** Task requirements **
Every line in the listing below that holds the word "test" should be returned.

** Excerpted records **
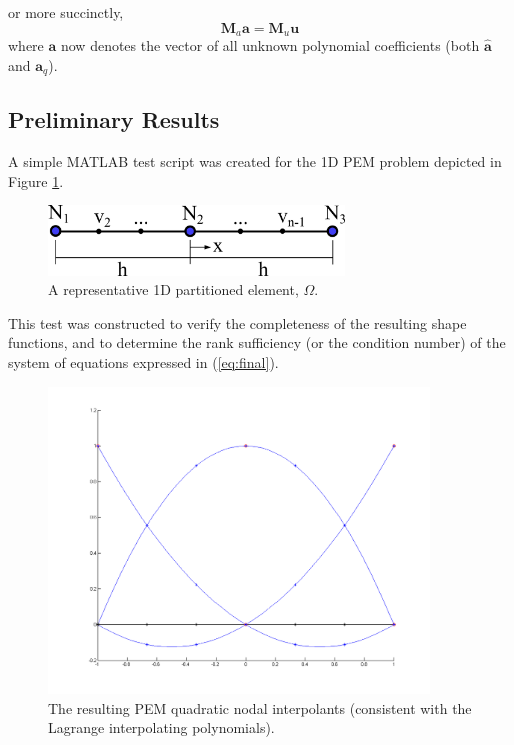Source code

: \documentclass[12pt]{article}
\begin{document}
or more succinctly,
\begin{equation}
	\mathbf{M}_a \mathbf{a} = \mathbf{M}_u \mathbf{u}
	\label{eq:final}
\end{equation}
where $\mathbf{a}$ now denotes the vector of all unknown polynomial coefficients (both $\hat{\mathbf{a}}$ and $\mathbf{a}_q$).

\newpage

\subsection*{Preliminary Results}

A simple MATLAB test script was created for the 1D PEM problem depicted in Figure \ref{fig:1dpem}.
\begin{figure}[!h]
  \centering
  \includegraphics[width=0.7\textwidth]{1dpem.png}
  \caption{A representative 1D partitioned element, $\Omega$.}
  \label{fig:1dpem}
\end{figure}
This test was constructed to verify the completeness of the resulting shape functions, and to determine the rank sufficiency (or the condition number) of the system of equations expressed in (\ref{eq:final}).

\begin{figure}[!ht]
  \centering
  \includegraphics[width=0.9\textwidth]{lagrange.png}
  \caption{The resulting PEM quadratic nodal interpolants (consistent with the Lagrange interpolating polynomials).}
  \label{fig:lagrange}
\end{figure}
\end{document}
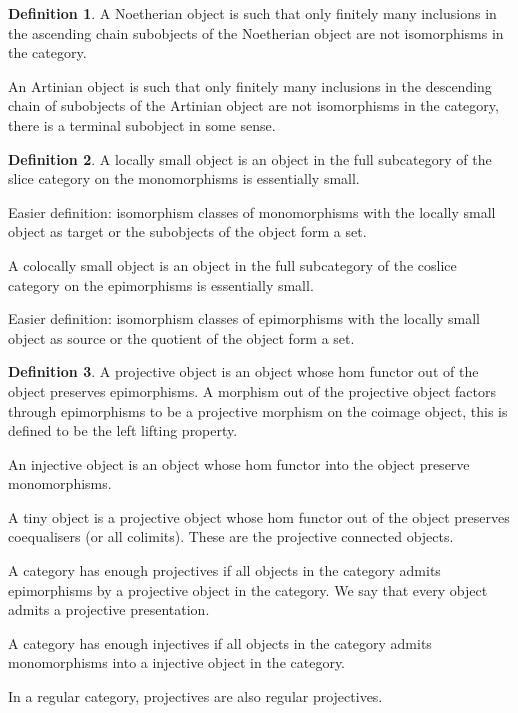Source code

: \documentclass[10pt]{article}
\theoremstyle{plain}%
\theoremstyle{definition}
\newtheorem{definition}{Definition}[section]
\theoremstyle{remark}
\begin{document}
\begin{definition}
    A Noetherian object is such that only finitely many inclusions in the ascending chain subobjects of the Noetherian object are not isomorphisms in the category.

    An Artinian object is such that only finitely many inclusions in the descending chain of subobjects of the Artinian object are not isomorphisms in the category, there is a terminal subobject in some sense.
\end{definition}

\begin{definition}
    A locally small object is an object in the full subcategory of the slice category on the monomorphisms is essentially small.

    Easier definition: isomorphism classes of monomorphisms with the locally small object as target or the subobjects of the object form a set.

    A colocally small object is an object in the full subcategory of the coslice category on the epimorphisms is essentially small.

    Easier definition: isomorphism classes of epimorphisms with the locally small object as source or the quotient of the object form a set.
\end{definition}

\begin{definition}
    A projective object is an object whose hom functor out of the object preserves epimorphisms. A morphism out of the projective object factors through epimorphisms to be a projective morphism on the coimage object, this is defined to be the left lifting property.
    
    An injective object is an object whose hom functor into the object preserve monomorphisms.

    A tiny object is a projective object whose hom functor out of the object preserves coequalisers (or all colimits). These are the projective connected objects.

    A category has enough projectives if all objects in the category admits epimorphisms by a projective object in the category. We say that every object admits a projective presentation.

    A category has enough injectives if all objects in the category admits monomorphisms into a injective object in the category.

    In a regular category, projectives are also regular projectives.
\end{definition}
\end{document}
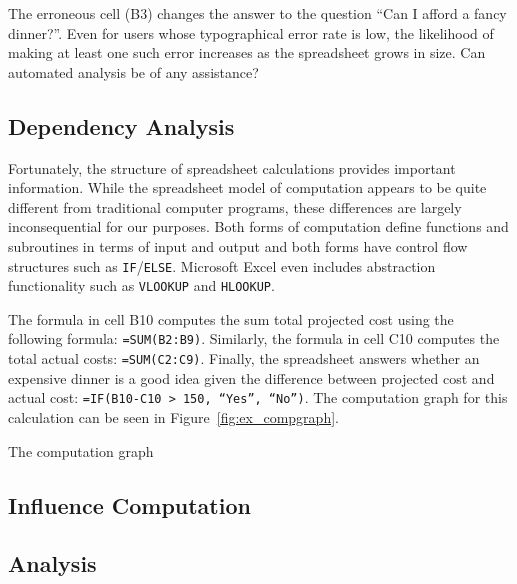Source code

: The erroneous cell (B3) changes the answer to the question ``Can I afford a fancy dinner?''.  Even for users whose typographical error rate is low, the likelihood of making at least one such error increases as the spreadsheet grows in size.  Can automated analysis be of any assistance?

\subsection{Dependency Analysis}



Fortunately, the structure of spreadsheet calculations provides important information.  While the spreadsheet model of computation appears to be quite different from traditional computer programs, these differences are largely inconsequential for our purposes.  Both forms of computation define functions and subroutines in terms of input and output and both forms have control flow structures such as \texttt{IF}/\texttt{ELSE}.  Microsoft Excel even includes abstraction functionality such as \texttt{VLOOKUP} and \texttt{HLOOKUP}.

The formula in cell B10 computes the sum total projected cost using the following formula: \texttt{=SUM(B2:B9)}.  Similarly, the formula in cell C10 computes the total actual costs: \texttt{=SUM(C2:C9)}.  Finally, the spreadsheet answers whether an expensive dinner is a good idea given the difference between projected cost and actual cost: \texttt{=IF(B10-C10 > 150, ``Yes'', ``No'')}.  The computation graph for this calculation can be seen in Figure~\ref{fig:ex_compgraph}.

The computation graph 

\subsection{Influence Computation}

\subsection{Analysis}
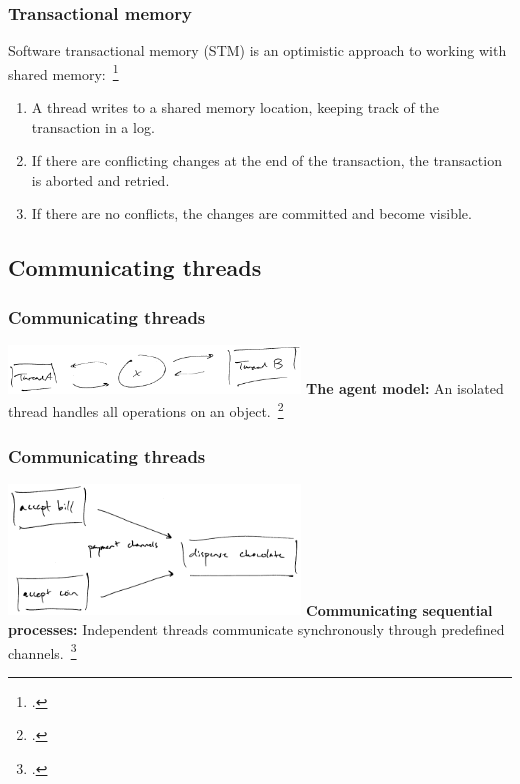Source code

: \documentclass[aspectratio=1610]{beamer}
\begin{document}
  \begin{frame}
    \frametitle{Transactional memory}

    Software transactional memory (STM) is an optimistic approach to working with shared memory:~\footcite{Shavit1995}

    \begin{enumerate}
      \item A thread writes to a shared memory location, keeping track of the transaction in a log.
      \item If there are conflicting changes at the end of the transaction, the transaction is aborted and retried.
      \item If there are no conflicts, the changes are committed and become visible.
    \end{enumerate}
  \end{frame}

  \subsection{Communicating threads}

  \begin{frame}
    \frametitle{Communicating threads}
    \centering

    \includegraphics[width=220pt]{../figures/agent}
    \vfill
    \textbf{The agent model:} An isolated thread handles all operations on an object.~\footcite{Swalens2014}
  \end{frame}

  \begin{frame}
    \frametitle{Communicating threads}
    \centering

    \includegraphics[width=220pt]{../figures/csp}
    \vfill
    \textbf{Communicating sequential processes:} Independent threads communicate synchronously through predefined channels.~\footcite{Hoare1978}
  \end{frame}
\end{document}
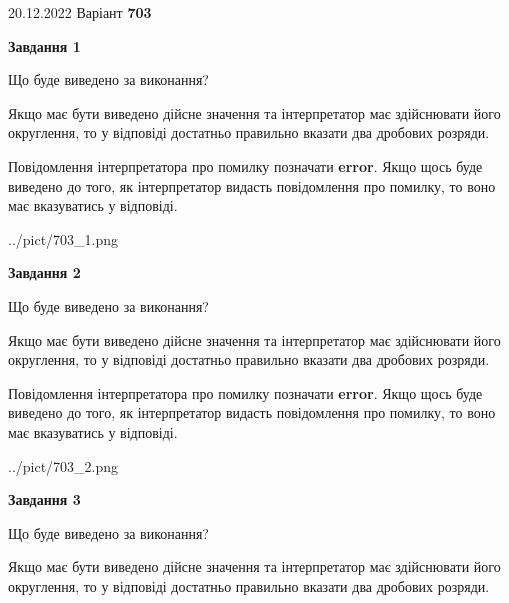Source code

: \documentclass[12pt, ukrainian]{article}
\begin{document}
{20.12.2022 Варіант \No \textbf { 703 }\par}
{
\begin {Large}

{\begin {center}\textbf{Завдання 1}\end {center}}\par
Що буде виведено за виконання? \par

Якщо має бути виведено дійсне значення та інтерпретатор має здійснювати його округлення, 
то у відповіді достатньо правильно вказати два дробових розряди.

Повідомлення інтерпретатора про помилку позначати \textbf{error}.
Якщо щось буде виведено до того, як інтерпретатор видасть повідомлення про помилку, 
то воно має вказуватись у відповіді. \par

\begin{center}
	{../pict/703_1.png}
\end{center}
\newpage

{\begin {center}\textbf{Завдання 2}\end {center}}\par
Що буде виведено за виконання? \par

Якщо має бути виведено дійсне значення та інтерпретатор має здійснювати його округлення, 
то у відповіді достатньо правильно вказати два дробових розряди.

Повідомлення інтерпретатора про помилку позначати \textbf{error}.
Якщо щось буде виведено до того, як інтерпретатор видасть повідомлення про помилку, 
то воно має вказуватись у відповіді. \par

\begin{center}
	{../pict/703_2.png}
\end{center}
\newpage

{\begin {center}\textbf{Завдання 3}\end {center}}\par
Що буде виведено за виконання? \par

Якщо має бути виведено дійсне значення та інтерпретатор має здійснювати його округлення, 
то у відповіді достатньо правильно вказати два дробових розряди.


\end{Large}}
\end{document}
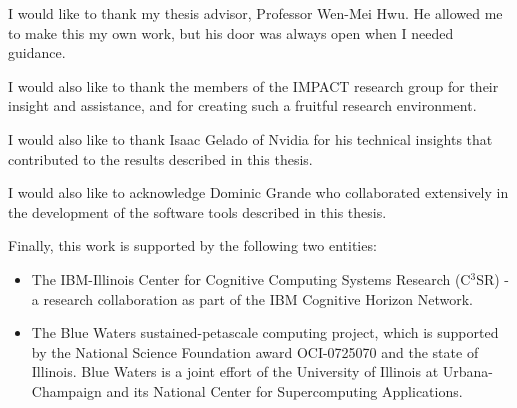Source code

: I would like to thank my thesis advisor, Professor Wen-Mei Hwu.
He allowed me to make this my own work, but his door was always open when I needed guidance.

I would also like to thank the members of the IMPACT research group for their insight and assistance, and for creating such a fruitful research environment.

I would also like to thank Isaac Gelado of Nvidia for his technical insights that contributed to the results described in this thesis.

I would also like to acknowledge Dominic Grande who collaborated extensively in the development of the software tools described in this thesis.

Finally, this work is supported by the following two entities:
\begin{itemize}
    \item The IBM-Illinois Center for Cognitive Computing Systems Research (C$^3$SR) - a research collaboration as part of the IBM Cognitive Horizon Network.
    \item The Blue Waters sustained-petascale computing project, which is supported by the National Science Foundation award OCI-0725070 and the state of Illinois. 
Blue Waters is a joint effort of the University of Illinois at Urbana-Champaign and its National Center for Supercomputing Applications.
\end{itemize}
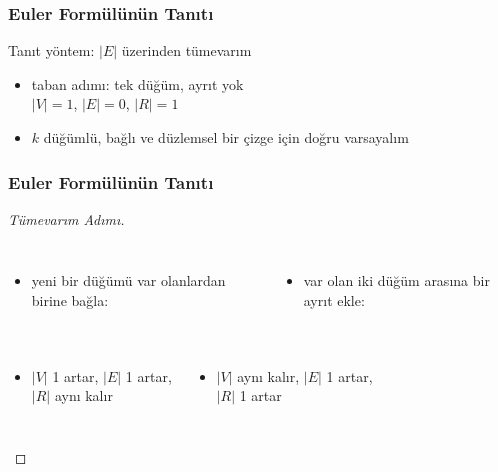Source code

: \documentclass[dvipsnames]{beamer}
\theoremstyle{definition}
\theoremstyle{example}
\theoremstyle{plain}
\begin{document}
\begin{frame}
  \frametitle{Euler Formülünün Tanıtı}

  \begin{block}{Tanıt}
    yöntem: $|E|$ üzerinden tümevarım

    \pause
    \begin{itemize}
      \item taban adımı: tek düğüm, ayrıt yok\\
        $|V| = 1$, $|E| = 0$, $|R| = 1$

      \pause
      \item $k$ düğümlü, bağlı ve düzlemsel bir çizge için doğru varsayalım
    \end{itemize}
  \end{block}
\end{frame}

\begin{frame}
  \frametitle{Euler Formülünün Tanıtı}

  \begin{proof}[Tümevarım Adımı]
    \begin{columns}[t]
      \begin{itemize}
        \item yeni bir düğümü var olanlardan birine bağla:

        \medskip
      \end{itemize}

      \begin{itemize}
        \item var olan iki düğüm arasına bir ayrıt ekle:

        \medskip
      \end{itemize}
    \end{columns}

    \pause
    \begin{columns}
      \begin{itemize}
        \item $|V|$ 1 artar, $|E|$ 1 artar,\\
          $|R|$ aynı kalır
      \end{itemize}

      \pause
      \begin{itemize}
        \item $|V|$ aynı kalır, $|E|$ 1 artar,\\
          $|R|$ 1 artar
      \end{itemize}
    \end{columns}
  \end{proof}
\end{frame}
\end{document}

** Completed task **
A simple MATLAB test script was created for the 1D PEM problem depicted in Figure \ref{fig:1dpem}.
This test was constructed to verify the completeness of the resulting shape functions, and to determine the rank sufficiency (or the condition number) of the system of equations expressed in (\ref{eq:final}).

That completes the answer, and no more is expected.